Since Mathieu’s victory, since the whole of the estate of Chantebled had been conquered and fertilized, Lepailleur had shown some respect for his bourgeois rival. Nevertheless, although he could not deny the results hitherto obtained, he did not altogether surrender, but continued sneering, as if he expected that some rending of heaven or earth would take place to prove him in the right. He would not confess that he had made a mistake; he repeated that he knew the truth, and that folks would some day see plainly enough that a peasant’s calling was the very worst calling there could be, since the dirty land had gone bankrupt and would yield nothing more. Besides, he held his revenge—that enclosure which he left barren, uncultivated, by way of protest against the adjoining estate which it intersected. The thought of this made him ironical.
“Well,” he resumed in his ridiculously vain, scoffing way, “we are going to Paris too. Yes, we are going to install this young gentleman there.”
He pointed as he spoke to his son Antonin, now a tall, carroty fellow of eighteen, with an elongated head. A few light-colored bristles were already sprouting on his chin and cheeks, and he wore town attire, with a silk hat and gloves, and a bright blue necktie. After astonishing Janville by his success at school, he had displayed so much repugnance to manual work that his father had decided to make “a Parisian” of him.
“So it is decided; you have quite made up your mind?” asked Mathieu in a friendly way.
“Why, yes; why should I force him to toil and moil without the least hope of ever enriching himself? Neither my father nor I ever managed to put a copper by with that wretched old mill of ours. Why, the mill-stones wear away with rot more than with grinding corn. And the wretched fields, too, yield far more pebbles than crowns. And so, as he’s now a scholar, he may as well try his fortune in Paris. There’s nothing like city life to sharpen a man’s wits.”
Madame Lepailleur, who never took her eyes from her son, but remained in admiration before him as formerly before her husband, now exclaimed with an air of rapture: “Yes, yes, he has a place as a clerk with Maitre Rousselet, the attorney. We have rented a little room for him; I have seen about the furniture and the linen, and to-day’s the great day; he will sleep there to-night, after we have dined, all three, at a good restaurant. Ah! yes, I’m very pleased; he’s making a start now.”
“And he will perhaps end by being a minister of state,” said Mathieu, with a smile; “who knows? Everything is possible nowadays.”

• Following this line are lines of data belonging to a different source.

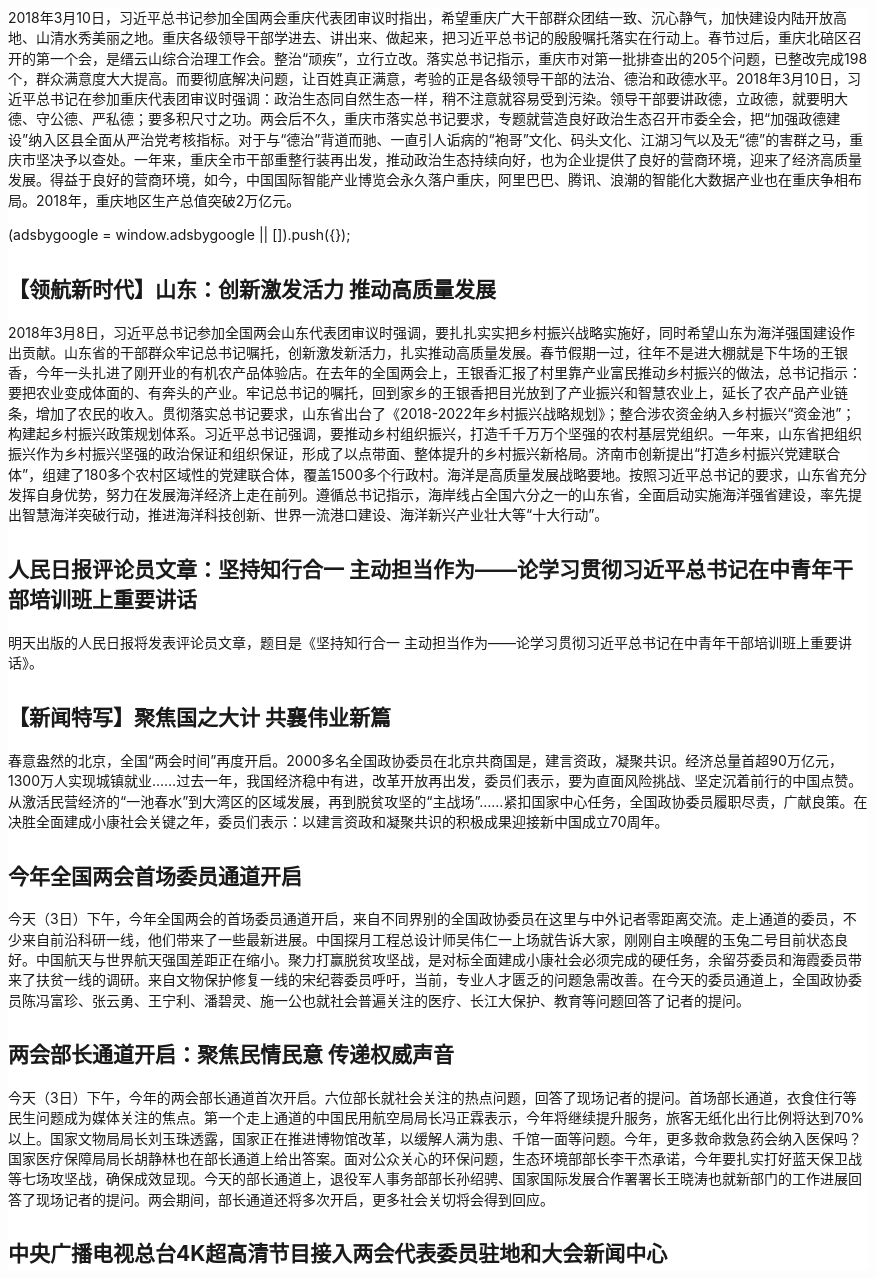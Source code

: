 2018年3月10日，习近平总书记参加全国两会重庆代表团审议时指出，希望重庆广大干部群众团结一致、沉心静气，加快建设内陆开放高地、山清水秀美丽之地。重庆各级领导干部学进去、讲出来、做起来，把习近平总书记的殷殷嘱托落实在行动上。春节过后，重庆北碚区召开的第一个会，是缙云山综合治理工作会。整治“顽疾”，立行立改。落实总书记指示，重庆市对第一批排查出的205个问题，已整改完成198个，群众满意度大大提高。而要彻底解决问题，让百姓真正满意，考验的正是各级领导干部的法治、德治和政德水平。2018年3月10日，习近平总书记在参加重庆代表团审议时强调：政治生态同自然生态一样，稍不注意就容易受到污染。领导干部要讲政德，立政德，就要明大德、守公德、严私德；要多积尺寸之功。两会后不久，重庆市落实总书记要求，专题就营造良好政治生态召开市委全会，把“加强政德建设”纳入区县全面从严治党考核指标。对于与“德治”背道而驰、一直引人诟病的“袍哥”文化、码头文化、江湖习气以及无“德”的害群之马，重庆市坚决予以查处。一年来，重庆全市干部重整行装再出发，推动政治生态持续向好，也为企业提供了良好的营商环境，迎来了经济高质量发展。得益于良好的营商环境，如今，中国国际智能产业博览会永久落户重庆，阿里巴巴、腾讯、浪潮的智能化大数据产业也在重庆争相布局。2018年，重庆地区生产总值突破2万亿元。





 (adsbygoogle = window.adsbygoogle || []).push({});

 
## 【领航新时代】山东：创新激发活力 推动高质量发展


2018年3月8日，习近平总书记参加全国两会山东代表团审议时强调，要扎扎实实把乡村振兴战略实施好，同时希望山东为海洋强国建设作出贡献。山东省的干部群众牢记总书记嘱托，创新激发新活力，扎实推动高质量发展。春节假期一过，往年不是进大棚就是下牛场的王银香，今年一头扎进了刚开业的有机农产品体验店。在去年的全国两会上，王银香汇报了村里靠产业富民推动乡村振兴的做法，总书记指示：要把农业变成体面的、有奔头的产业。牢记总书记的嘱托，回到家乡的王银香把目光放到了产业振兴和智慧农业上，延长了农产品产业链条，增加了农民的收入。贯彻落实总书记要求，山东省出台了《2018-2022年乡村振兴战略规划》；整合涉农资金纳入乡村振兴“资金池”；构建起乡村振兴政策规划体系。习近平总书记强调，要推动乡村组织振兴，打造千千万万个坚强的农村基层党组织。一年来，山东省把组织振兴作为乡村振兴坚强的政治保证和组织保证，形成了以点带面、整体提升的乡村振兴新格局。济南市创新提出“打造乡村振兴党建联合体”，组建了180多个农村区域性的党建联合体，覆盖1500多个行政村。海洋是高质量发展战略要地。按照习近平总书记的要求，山东省充分发挥自身优势，努力在发展海洋经济上走在前列。遵循总书记指示，海岸线占全国六分之一的山东省，全面启动实施海洋强省建设，率先提出智慧海洋突破行动，推进海洋科技创新、世界一流港口建设、海洋新兴产业壮大等“十大行动”。


## 人民日报评论员文章：坚持知行合一 主动担当作为——论学习贯彻习近平总书记在中青年干部培训班上重要讲话


明天出版的人民日报将发表评论员文章，题目是《坚持知行合一 主动担当作为——论学习贯彻习近平总书记在中青年干部培训班上重要讲话》。


## 【新闻特写】聚焦国之大计 共襄伟业新篇


春意盎然的北京，全国“两会时间”再度开启。2000多名全国政协委员在北京共商国是，建言资政，凝聚共识。经济总量首超90万亿元，1300万人实现城镇就业……过去一年，我国经济稳中有进，改革开放再出发，委员们表示，要为直面风险挑战、坚定沉着前行的中国点赞。从激活民营经济的“一池春水”到大湾区的区域发展，再到脱贫攻坚的“主战场”……紧扣国家中心任务，全国政协委员履职尽责，广献良策。在决胜全面建成小康社会关键之年，委员们表示：以建言资政和凝聚共识的积极成果迎接新中国成立70周年。


## 今年全国两会首场委员通道开启


今天（3日）下午，今年全国两会的首场委员通道开启，来自不同界别的全国政协委员在这里与中外记者零距离交流。走上通道的委员，不少来自前沿科研一线，他们带来了一些最新进展。中国探月工程总设计师吴伟仁一上场就告诉大家，刚刚自主唤醒的玉兔二号目前状态良好。中国航天与世界航天强国差距正在缩小。聚力打赢脱贫攻坚战，是对标全面建成小康社会必须完成的硬任务，余留芬委员和海霞委员带来了扶贫一线的调研。来自文物保护修复一线的宋纪蓉委员呼吁，当前，专业人才匮乏的问题急需改善。在今天的委员通道上，全国政协委员陈冯富珍、张云勇、王宁利、潘碧灵、施一公也就社会普遍关注的医疗、长江大保护、教育等问题回答了记者的提问。


## 两会部长通道开启：聚焦民情民意 传递权威声音


今天（3日）下午，今年的两会部长通道首次开启。六位部长就社会关注的热点问题，回答了现场记者的提问。首场部长通道，衣食住行等民生问题成为媒体关注的焦点。第一个走上通道的中国民用航空局局长冯正霖表示，今年将继续提升服务，旅客无纸化出行比例将达到70%以上。国家文物局局长刘玉珠透露，国家正在推进博物馆改革，以缓解人满为患、千馆一面等问题。今年，更多救命救急药会纳入医保吗？国家医疗保障局局长胡静林也在部长通道上给出答案。面对公众关心的环保问题，生态环境部部长李干杰承诺，今年要扎实打好蓝天保卫战等七场攻坚战，确保成效显现。今天的部长通道上，退役军人事务部部长孙绍骋、国家国际发展合作署署长王晓涛也就新部门的工作进展回答了现场记者的提问。两会期间，部长通道还将多次开启，更多社会关切将会得到回应。


## 中央广播电视总台4K超高清节目接入两会代表委员驻地和大会新闻中心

It all typified the exodus from the country districts towards the towns, the feverish impatience to make a fortune, which was becoming general. Even the parents nowadays celebrated their child’s departure, and accompanied the adventurer on his way, anxious and proud to climb the social ladder with him. And that which brought a smile to the lips of the farmer of Chantebled, the bourgeois who had become a peasant, was the thought of the double change: the miller’s son going to Paris, whereas he had gone to the earth, the mother of all strength and regeneration.